Several smaller hospitals across Chennai reported an acute shortage of oxygen supply on Friday night. TNM contacted three other hospitals who confirmed that they made distress calls to the Chennai Corporation on Friday to secure oxygen for their patients.

“We had to transfer out two COVID-19 patients from our ICU on Friday as they needed quite a lot of oxygen. Right now, we are unable to establish continuity in oxygen supply and we don’t want to risk patients’ lives,” says Dr AG Karthikeyan, Director of NRG Speciality Hospitals in Chennai. NRG Speciality Hospitals has a 4-bedded ICU ward and six oxygen supported  non-ICU beds, all of which are occupied by COVID-19 patients.

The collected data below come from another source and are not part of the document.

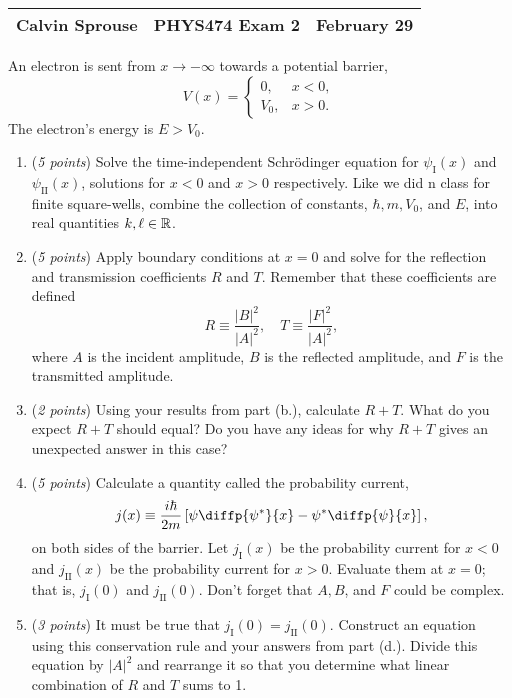 \documentclass[a4paper, 12pt]{config/homework}
\begin{document}
\noindent
\begin{tabularx}{\textwidth}{>{\centering\arraybackslash}X>{\centering\arraybackslash}X>{\centering\arraybackslash}X}
Calvin Sprouse & PHYS474 Exam 2 & 2024 February 29\\
\midrule
\end{tabularx}

\vspace{\baselineskip}\noindent
An electron is sent from \(x\to-\infty \) towards a potential barrier,
\[V(x) = \begin{cases}
0, & x < 0, \\ V_0, & x > 0.
\end{cases}\]
The electron's energy is \(E>V_0\).
\begin{enumerate}[label=(\alph*.)]
\item (\textit{5 points}) Solve the time-independent Schr{\"o}dinger equation for \(\psi_\text{I}(x)\) and \(\psi_\text{II}(x)\), solutions for \(x<0\) and \(x>0\) respectively. Like we did n class for finite square-wells, combine the collection of constants, \(\hbar,m,V_0\), and \(E\), into real quantities \(k,\ell\in\mathbb{R} \).



\item (\textit{5 points}) Apply boundary conditions at \(x=0\) and solve for the reflection and transmission coefficients \(R\) and \(T\). Remember that these coefficients are defined
\[R \equiv \frac{|B|^2}{|A|^2}, \quad T\equiv\frac{|F|^2}{|A|^2},\]
where \(A\) is the incident amplitude, \(B\) is the reflected amplitude, and \(F\) is the transmitted amplitude.



\item (\textit{2 points}) Using your results from part (b.), calculate \(R+T\). What do you expect \(R+T\) should equal? Do you have any ideas for why \(R+T\) gives an unexpected answer in this case?



\item (\textit{5 points}) Calculate a quantity called the probability current,
\[j(x) \equiv \frac{i\hbar}{2m}\left[\psi\diffp{\psi^*}{x} - \psi^*\diffp{\psi}{x}\right],\]
on both sides of the barrier. Let \(j_\text{I}(x)\) be the probability current for \(x<0\) and \(j_\text{II}(x)\) be the probability current for \(x>0\). Evaluate them at \(x=0\); that is, \(j_\text{I}(0)\) and \(j_\text{II}(0)\). Don't forget that \(A,B\), and \(F\) could be complex.



\item (\textit{3 points}) It must be true that \(j_\text{I}(0)=j_\text{II}(0)\). Construct an equation using this conservation rule and your answers from part (d.). Divide this equation by \(|A|^2\) and rearrange it so that you determine what linear combination of \(R\) and \(T\) sums to 1.



\end{enumerate}
\end{document}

“We rely on oxygen cylinders at NRG and ideally, our ICU needs 8-9 full cylinders per day for continuous oxygen supply to sick Covid patients. But for the last two weeks we have been facing a shortage and it has become acute over the last three days,” Dr Karthikeyan explains. With the shortage persisting, NRG Hospitals plans to shift out one more COVID-19 patient to a bigger hospital by Saturday.

Over the last two days, doctors at a private hospital in Chennai’s Pulianthope have been urging relatives of their COVID-19 patients to look out for other ICU beds in the city. The hospital has only been receiving half of their liquid oxygen demand for a week now.

“We require two tankers or 460 litres of liquid medical oxygen per day for the 8 ICU patients and others on oxygen support. For one week now we have only been getting one tanker of 230 litres of medical oxygen. It’s simply not enough and we are trying to shift our patients to other hospitals,” says Dr Richard*, who manages the ICU ward of the hospital. Dr Richard adds that they’ve dialled 104 and other helplines provided by the Greater Chennai Corporation but have been unsuccessful in securing more oxygen. “Our suppliers told us that there is a lot of demand and that is why they are not able to meet our requirements,” he adds. 

Chennai’s cylinder filling stations are also seeing long ‘waiting lists’ of individuals and hospitals for medical oxygen. 
 
“If we book cylinders today, there is a 3-4 day waiting period. We used to take our empty cylinders to the station and get them filled, but now there is a waiting list and we have to wait for many days,” says Dr AG Karthikeyan, adding that it is now next to impossible for the hospital to offer continuous oxygen support to its patients.

On contacting the Chennai Corporation, these hospitals are offered an ID number and the contact of a zonal drug inspector. The drug inspector is to coordinate oxygen supply to hospitals in his or her zone.

“The Corporation and the drug inspectors are responsive but the issue is that the city does not have enough oxygen stock. The drug inspector we spoke to gave us a list of contacts of oxygen suppliers near us.  These suppliers informed us that they have run out of oxygen or that there is a long waiting list,” Dr Karthikeyan says.

On May 12, Wednesday, the Union government informed the Madras High Court that it had increased liquid medical oxygen allocation to Tamil Nadu from 419 metric tonnes to 519 metric tonnes per day, under the National Oxygen Plan. 

The submissions were made to a bench led by Chief Justice Sanjib Bannerjee and Justice Senthilkumar Ramamoorthy. When the Chief Justice observed that the State’s requirement might go up to 800 metric tonnes per day, Additional Solicitor General R Sankaranarayanan said that he had discussed with officials on establishing oxygen generation plans in TN through the Defence Research and Development Organisation or DRDO.

The submissions were made after a letter by Tamil Nadu Chief Minister MK Stalin who wrote to the Union government on May 12, stating that the oxygen allocation to the state was insufficient.